If a line of the records contains the string "localization", copy it out.

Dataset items
============

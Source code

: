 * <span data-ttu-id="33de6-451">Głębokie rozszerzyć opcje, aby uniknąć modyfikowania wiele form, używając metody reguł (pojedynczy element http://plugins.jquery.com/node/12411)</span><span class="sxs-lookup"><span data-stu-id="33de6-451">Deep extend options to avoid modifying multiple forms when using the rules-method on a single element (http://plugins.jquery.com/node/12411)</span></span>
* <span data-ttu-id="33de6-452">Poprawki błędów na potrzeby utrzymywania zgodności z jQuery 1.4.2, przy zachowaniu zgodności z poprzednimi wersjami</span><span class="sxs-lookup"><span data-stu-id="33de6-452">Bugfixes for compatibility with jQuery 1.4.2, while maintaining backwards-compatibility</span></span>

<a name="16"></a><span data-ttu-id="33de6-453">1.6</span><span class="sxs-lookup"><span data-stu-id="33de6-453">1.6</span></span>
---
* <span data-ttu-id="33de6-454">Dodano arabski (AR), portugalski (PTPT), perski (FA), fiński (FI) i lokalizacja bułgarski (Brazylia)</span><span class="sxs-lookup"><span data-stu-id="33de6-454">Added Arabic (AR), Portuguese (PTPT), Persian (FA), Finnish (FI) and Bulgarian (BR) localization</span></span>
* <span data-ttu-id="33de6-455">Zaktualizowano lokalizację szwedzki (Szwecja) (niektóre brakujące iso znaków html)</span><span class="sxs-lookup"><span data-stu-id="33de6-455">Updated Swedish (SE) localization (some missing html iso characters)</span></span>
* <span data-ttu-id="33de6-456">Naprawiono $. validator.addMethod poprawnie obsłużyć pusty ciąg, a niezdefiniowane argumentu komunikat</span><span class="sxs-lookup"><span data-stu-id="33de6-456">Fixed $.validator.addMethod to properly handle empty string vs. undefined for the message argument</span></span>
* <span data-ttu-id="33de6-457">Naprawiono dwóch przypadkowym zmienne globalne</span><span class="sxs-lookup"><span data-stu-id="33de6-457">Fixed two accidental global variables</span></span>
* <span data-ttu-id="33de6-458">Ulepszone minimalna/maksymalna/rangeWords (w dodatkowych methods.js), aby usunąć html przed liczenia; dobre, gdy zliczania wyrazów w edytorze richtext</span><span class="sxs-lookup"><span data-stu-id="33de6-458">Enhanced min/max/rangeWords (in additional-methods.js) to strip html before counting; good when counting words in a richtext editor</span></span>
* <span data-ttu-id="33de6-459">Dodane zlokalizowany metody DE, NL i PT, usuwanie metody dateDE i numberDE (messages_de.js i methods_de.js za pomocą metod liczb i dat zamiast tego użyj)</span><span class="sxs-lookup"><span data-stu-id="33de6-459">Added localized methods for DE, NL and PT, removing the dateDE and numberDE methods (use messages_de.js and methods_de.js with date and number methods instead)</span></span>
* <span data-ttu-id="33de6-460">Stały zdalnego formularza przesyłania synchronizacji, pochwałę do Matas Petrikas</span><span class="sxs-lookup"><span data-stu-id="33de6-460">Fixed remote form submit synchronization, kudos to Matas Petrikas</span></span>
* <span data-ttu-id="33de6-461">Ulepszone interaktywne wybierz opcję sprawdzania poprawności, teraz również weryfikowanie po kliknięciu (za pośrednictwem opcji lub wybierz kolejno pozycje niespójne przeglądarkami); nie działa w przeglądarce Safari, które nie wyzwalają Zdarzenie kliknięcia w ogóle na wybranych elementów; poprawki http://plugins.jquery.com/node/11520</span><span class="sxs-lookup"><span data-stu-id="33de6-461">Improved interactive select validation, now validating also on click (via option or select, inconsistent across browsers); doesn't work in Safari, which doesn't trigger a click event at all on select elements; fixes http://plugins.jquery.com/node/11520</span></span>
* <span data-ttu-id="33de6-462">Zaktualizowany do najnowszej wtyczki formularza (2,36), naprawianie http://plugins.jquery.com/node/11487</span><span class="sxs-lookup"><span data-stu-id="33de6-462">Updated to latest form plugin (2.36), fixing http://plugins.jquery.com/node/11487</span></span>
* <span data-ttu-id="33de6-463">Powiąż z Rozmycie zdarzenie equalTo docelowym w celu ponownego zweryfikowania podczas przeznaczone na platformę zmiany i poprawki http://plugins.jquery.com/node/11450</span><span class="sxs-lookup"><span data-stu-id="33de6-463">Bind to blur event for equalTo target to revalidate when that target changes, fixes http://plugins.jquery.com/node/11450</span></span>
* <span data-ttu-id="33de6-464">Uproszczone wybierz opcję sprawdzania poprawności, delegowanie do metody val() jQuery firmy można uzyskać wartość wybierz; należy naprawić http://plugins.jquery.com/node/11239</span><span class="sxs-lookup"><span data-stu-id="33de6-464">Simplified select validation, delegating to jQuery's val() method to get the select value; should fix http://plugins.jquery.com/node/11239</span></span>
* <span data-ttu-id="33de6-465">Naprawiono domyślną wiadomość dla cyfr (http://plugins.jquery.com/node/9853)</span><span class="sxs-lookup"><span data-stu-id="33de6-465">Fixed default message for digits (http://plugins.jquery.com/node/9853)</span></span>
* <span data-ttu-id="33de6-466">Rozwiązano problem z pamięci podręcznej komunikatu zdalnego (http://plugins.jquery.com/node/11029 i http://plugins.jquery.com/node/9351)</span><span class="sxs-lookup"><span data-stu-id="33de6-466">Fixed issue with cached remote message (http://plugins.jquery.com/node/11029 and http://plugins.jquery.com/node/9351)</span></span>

============

# [Solution to the problem]
* <span data-ttu-id="33de6-454">Dodano arabski (AR), portugalski (PTPT), perski (FA), fiński (FI) i lokalizacja bułgarski (Brazylia)</span><span class="sxs-lookup"><span data-stu-id="33de6-454">Added Arabic (AR), Portuguese (PTPT), Persian (FA), Finnish (FI) and Bulgarian (BR) localization</span></span>
* <span data-ttu-id="33de6-455">Zaktualizowano lokalizację szwedzki (Szwecja) (niektóre brakujące iso znaków html)</span><span class="sxs-lookup"><span data-stu-id="33de6-455">Updated Swedish (SE) localization (some missing html iso characters)</span></span>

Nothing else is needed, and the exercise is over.